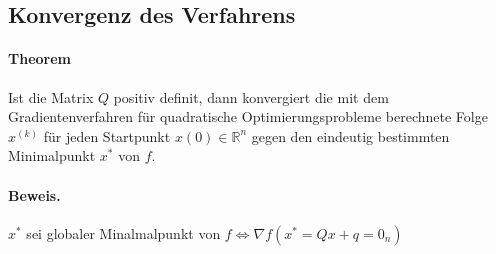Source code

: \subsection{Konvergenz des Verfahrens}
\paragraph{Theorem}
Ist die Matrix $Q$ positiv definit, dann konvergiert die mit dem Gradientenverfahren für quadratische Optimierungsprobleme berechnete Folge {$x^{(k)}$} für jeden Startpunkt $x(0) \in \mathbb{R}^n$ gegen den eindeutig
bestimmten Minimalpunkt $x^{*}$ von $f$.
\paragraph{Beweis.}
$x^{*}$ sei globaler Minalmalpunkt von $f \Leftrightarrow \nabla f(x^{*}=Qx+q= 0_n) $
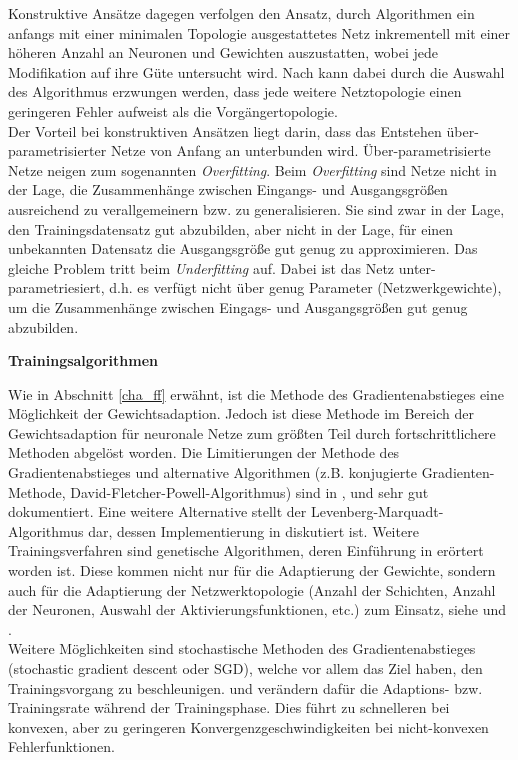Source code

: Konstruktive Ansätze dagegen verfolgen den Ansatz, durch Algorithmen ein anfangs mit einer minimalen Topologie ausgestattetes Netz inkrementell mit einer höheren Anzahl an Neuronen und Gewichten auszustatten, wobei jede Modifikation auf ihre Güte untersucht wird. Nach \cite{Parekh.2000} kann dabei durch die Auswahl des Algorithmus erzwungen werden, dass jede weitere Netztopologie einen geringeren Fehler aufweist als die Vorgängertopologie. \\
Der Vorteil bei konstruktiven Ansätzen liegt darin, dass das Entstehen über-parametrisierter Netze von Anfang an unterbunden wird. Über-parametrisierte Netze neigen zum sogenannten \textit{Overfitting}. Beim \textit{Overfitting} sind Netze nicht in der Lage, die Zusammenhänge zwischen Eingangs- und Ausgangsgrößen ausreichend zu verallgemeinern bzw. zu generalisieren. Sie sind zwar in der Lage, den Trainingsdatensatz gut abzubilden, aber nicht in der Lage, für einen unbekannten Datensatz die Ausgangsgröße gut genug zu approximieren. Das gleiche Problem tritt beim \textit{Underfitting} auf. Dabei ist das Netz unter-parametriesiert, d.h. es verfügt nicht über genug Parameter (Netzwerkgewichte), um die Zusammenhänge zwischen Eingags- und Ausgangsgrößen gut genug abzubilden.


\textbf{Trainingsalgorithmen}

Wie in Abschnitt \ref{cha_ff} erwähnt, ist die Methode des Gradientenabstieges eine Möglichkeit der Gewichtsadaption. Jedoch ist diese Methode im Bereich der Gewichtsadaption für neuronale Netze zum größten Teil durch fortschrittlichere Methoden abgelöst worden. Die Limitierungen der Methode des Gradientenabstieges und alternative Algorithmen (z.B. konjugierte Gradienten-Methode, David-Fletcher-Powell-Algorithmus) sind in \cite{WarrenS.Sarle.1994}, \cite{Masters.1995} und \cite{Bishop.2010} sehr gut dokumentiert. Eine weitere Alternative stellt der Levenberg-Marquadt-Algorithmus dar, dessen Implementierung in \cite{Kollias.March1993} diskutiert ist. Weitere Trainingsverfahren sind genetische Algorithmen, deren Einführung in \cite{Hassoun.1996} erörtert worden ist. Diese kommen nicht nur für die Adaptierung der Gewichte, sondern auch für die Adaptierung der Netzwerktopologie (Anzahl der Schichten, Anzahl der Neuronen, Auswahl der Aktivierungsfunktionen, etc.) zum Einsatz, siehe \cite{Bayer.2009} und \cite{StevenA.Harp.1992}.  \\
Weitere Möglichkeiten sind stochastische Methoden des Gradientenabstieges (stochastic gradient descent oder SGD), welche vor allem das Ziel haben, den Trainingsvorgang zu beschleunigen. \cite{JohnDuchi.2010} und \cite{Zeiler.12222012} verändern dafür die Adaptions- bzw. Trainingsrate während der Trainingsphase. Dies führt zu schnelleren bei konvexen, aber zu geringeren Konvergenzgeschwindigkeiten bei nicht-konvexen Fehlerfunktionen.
* * *
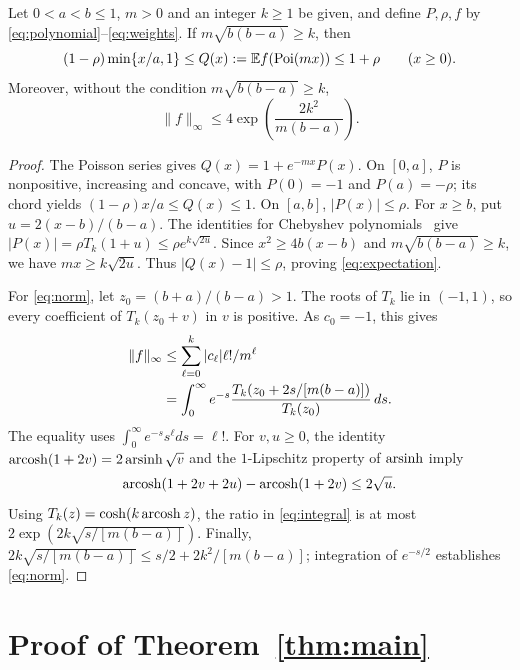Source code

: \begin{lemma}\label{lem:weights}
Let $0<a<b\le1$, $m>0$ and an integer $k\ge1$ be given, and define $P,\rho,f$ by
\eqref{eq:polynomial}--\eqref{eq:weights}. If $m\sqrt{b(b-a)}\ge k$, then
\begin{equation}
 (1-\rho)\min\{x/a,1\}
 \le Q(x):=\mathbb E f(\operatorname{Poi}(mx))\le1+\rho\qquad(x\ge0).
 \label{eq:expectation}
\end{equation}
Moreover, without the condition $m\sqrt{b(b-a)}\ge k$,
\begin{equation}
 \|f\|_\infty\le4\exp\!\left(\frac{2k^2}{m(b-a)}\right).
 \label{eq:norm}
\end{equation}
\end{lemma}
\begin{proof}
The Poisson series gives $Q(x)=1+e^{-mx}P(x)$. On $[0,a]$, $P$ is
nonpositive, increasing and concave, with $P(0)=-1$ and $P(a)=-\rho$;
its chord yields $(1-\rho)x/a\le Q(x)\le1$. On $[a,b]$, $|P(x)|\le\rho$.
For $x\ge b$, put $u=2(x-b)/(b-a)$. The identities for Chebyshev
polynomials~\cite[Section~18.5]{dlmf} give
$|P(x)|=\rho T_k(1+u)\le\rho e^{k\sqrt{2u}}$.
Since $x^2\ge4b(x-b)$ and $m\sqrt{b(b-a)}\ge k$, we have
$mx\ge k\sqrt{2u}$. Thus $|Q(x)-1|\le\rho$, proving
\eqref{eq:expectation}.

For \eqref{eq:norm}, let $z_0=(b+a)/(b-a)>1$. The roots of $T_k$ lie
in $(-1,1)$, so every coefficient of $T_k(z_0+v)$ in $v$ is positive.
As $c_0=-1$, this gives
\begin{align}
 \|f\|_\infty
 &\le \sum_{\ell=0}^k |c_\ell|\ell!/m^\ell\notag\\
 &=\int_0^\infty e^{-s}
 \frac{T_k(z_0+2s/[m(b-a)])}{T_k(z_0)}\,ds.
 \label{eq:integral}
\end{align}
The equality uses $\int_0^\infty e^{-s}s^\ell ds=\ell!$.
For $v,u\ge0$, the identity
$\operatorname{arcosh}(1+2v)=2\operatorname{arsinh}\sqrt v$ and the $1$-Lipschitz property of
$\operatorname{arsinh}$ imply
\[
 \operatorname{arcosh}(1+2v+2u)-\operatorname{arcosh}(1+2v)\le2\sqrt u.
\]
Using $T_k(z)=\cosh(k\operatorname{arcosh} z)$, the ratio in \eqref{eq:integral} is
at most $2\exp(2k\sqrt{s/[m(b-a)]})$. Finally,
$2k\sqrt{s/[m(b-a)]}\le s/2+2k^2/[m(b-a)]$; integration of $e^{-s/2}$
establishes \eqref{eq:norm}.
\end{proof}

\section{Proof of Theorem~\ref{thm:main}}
--
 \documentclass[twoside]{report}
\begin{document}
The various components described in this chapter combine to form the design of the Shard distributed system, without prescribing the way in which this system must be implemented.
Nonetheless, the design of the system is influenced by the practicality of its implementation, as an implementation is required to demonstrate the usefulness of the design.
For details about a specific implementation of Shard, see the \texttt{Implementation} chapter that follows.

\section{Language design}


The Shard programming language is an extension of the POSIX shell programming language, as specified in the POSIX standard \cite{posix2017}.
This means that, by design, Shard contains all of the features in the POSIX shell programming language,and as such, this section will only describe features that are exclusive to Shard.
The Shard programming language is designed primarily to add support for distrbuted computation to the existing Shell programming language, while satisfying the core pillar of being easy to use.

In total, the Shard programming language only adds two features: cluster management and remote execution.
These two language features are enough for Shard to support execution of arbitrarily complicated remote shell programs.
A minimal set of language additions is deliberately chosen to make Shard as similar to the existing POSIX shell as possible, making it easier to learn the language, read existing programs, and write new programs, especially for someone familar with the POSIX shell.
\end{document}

*Exercise goal*. Using the records given above, list every line that includes the word "POSIX".

*Expected answer*.
The Shard programming language is an extension of the POSIX shell programming language, as specified in the POSIX standard \cite{posix2017}.
This means that, by design, Shard contains all of the features in the POSIX shell programming language,and as such, this section will only describe features that are exclusive to Shard.
A minimal set of language additions is deliberately chosen to make Shard as similar to the existing POSIX shell as possible, making it easier to learn the language, read existing programs, and write new programs, especially for someone familar with the POSIX shell.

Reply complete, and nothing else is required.